Activity:
Copy out all lines of the records in which the word "setup" appears.

[Collected data]
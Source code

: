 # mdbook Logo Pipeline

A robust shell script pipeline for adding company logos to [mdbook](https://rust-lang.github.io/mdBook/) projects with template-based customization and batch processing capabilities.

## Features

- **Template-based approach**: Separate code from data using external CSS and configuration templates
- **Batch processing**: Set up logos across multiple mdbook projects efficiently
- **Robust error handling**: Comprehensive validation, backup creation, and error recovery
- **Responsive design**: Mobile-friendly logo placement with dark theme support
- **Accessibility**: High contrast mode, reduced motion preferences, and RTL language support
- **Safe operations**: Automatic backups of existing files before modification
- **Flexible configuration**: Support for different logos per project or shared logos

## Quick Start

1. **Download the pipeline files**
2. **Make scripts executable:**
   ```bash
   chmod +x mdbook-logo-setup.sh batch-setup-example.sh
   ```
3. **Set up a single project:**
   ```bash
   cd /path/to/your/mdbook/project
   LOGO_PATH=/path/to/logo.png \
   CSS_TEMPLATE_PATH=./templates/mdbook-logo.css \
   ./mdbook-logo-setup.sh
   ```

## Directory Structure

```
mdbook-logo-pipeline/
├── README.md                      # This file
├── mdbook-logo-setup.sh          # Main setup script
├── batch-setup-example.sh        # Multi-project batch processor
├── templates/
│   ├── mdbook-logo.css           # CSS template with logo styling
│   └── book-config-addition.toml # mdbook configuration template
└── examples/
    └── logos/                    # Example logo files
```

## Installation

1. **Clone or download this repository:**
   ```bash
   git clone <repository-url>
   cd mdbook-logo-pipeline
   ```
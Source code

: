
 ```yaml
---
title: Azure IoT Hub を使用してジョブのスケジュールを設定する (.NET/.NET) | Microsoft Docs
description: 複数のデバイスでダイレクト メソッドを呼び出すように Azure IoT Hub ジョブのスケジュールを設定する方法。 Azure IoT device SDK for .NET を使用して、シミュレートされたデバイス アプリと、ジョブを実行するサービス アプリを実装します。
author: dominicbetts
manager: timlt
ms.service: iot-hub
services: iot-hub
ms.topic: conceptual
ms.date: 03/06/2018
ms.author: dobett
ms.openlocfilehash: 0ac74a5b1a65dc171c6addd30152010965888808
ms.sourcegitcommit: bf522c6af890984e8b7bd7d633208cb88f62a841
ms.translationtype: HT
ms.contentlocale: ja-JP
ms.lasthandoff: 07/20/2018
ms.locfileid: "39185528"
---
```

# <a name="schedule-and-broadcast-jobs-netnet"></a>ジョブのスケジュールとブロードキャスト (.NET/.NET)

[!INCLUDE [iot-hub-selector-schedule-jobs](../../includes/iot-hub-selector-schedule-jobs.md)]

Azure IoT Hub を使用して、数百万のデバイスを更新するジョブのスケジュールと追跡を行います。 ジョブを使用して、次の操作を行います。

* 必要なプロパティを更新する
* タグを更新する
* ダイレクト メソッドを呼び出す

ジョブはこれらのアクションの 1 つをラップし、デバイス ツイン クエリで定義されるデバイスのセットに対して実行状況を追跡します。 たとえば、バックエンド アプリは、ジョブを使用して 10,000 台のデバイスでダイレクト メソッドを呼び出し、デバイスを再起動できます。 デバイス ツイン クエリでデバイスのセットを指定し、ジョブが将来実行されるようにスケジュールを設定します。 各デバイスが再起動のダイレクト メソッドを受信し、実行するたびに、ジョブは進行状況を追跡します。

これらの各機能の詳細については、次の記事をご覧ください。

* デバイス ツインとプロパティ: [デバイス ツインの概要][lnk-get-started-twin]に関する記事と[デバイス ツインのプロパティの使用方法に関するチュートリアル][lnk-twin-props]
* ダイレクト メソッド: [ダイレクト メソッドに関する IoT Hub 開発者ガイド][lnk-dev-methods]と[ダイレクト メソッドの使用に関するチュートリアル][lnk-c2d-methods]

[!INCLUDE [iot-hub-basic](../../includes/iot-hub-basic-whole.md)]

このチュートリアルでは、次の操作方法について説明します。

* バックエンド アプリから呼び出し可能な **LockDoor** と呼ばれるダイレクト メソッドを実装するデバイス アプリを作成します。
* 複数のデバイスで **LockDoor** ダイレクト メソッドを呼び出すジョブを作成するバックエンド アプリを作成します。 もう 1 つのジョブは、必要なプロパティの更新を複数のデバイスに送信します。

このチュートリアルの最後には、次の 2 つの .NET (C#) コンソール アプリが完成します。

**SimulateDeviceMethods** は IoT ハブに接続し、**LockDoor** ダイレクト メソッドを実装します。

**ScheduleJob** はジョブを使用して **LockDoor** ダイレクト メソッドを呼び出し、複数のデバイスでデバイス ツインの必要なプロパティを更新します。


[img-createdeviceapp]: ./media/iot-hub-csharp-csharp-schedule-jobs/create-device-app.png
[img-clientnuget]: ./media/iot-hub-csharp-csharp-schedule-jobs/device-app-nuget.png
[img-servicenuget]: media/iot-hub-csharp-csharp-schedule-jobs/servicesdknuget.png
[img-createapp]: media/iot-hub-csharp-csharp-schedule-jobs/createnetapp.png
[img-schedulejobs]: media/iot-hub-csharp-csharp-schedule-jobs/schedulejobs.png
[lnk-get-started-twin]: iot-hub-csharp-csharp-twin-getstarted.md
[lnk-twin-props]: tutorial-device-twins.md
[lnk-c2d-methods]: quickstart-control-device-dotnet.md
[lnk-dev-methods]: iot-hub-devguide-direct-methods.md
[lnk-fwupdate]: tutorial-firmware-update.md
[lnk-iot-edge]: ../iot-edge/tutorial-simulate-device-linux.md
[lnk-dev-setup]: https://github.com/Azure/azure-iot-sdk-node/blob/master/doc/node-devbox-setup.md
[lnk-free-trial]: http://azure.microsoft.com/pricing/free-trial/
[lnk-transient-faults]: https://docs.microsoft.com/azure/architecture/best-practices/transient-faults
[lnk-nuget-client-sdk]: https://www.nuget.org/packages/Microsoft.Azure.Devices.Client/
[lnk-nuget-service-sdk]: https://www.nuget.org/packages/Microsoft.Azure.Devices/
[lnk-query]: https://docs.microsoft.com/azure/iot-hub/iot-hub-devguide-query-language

Solution to the problem:
   chmod +x mdbook-logo-setup.sh batch-setup-example.sh
   ./mdbook-logo-setup.sh
├── mdbook-logo-setup.sh          # Main setup script
├── batch-setup-example.sh        # Multi-project batch processor
[lnk-dev-setup]: https://github.com/Azure/azure-iot-sdk-node/blob/master/doc/node-devbox-setup.md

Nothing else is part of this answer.